Triggering dependent resources in a interation loop - puppet

I'm using Puppet to set up workstations and I want to modify the default (NTUSER.DAT) HKLM registry before the user logs on, which involves loading and unloading the hive. I have written some PowerShell scripts to facilitate the load/unload. Although I have three distinct actions, it appears that Puppet is trying to unload the hive before the registry module can make all the changes. I believe I need to add some dependencies using subscribe and refreshonly.
This question is very similar to this one, with the exception that my data is in Hiera, therefore I want to iterate over the data.

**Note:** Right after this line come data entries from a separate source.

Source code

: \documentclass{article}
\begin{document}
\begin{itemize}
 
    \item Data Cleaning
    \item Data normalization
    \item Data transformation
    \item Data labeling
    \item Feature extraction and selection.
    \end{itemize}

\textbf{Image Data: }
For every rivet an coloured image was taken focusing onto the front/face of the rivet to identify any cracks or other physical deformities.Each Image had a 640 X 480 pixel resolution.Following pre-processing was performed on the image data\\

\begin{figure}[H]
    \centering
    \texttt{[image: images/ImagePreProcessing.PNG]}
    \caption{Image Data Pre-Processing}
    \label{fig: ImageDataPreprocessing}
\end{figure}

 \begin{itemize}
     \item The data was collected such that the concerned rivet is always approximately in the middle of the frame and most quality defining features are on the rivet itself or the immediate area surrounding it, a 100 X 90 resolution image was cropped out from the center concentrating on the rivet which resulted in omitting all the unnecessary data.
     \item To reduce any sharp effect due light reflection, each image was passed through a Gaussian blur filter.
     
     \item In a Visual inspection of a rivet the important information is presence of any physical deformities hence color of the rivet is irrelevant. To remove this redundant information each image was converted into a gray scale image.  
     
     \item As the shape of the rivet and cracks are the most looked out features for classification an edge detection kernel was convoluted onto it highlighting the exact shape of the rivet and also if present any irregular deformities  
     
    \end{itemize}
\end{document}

$temp_hive_name = $base_windows::temp_hive_name
exec { 'load_registry_hive' :
command => template('base_windows/Load-RegHive.ps1.erb'),
unless => template('base_windows/Test-HiveLoadState.ps1.erb'),
provider => powershell,
logoutput => true,
$base_windows::registry.each | $key, $value | {
registry::value { "registry_${key}" :
key => "${value['key']}\\${temp_hive_name}\\${value['subkey']}",
type => $value['type'],
data => $value['data'],
value => $value['value'],
exec { 'unload_registry_hive' :
command => template('base_windows/Unload-RegHive.ps1.erb'),
onlyif => template('base_windows/Test-HiveLoadState.ps1.erb'),
provider => powershell,
logoutput => true,
This works fine when there are one or two Hiera entries.
I guess I could put the load / unload exec resources into an .each loop and add subscribe and refreshonly, however, it seems rather inefficient to do that for each item.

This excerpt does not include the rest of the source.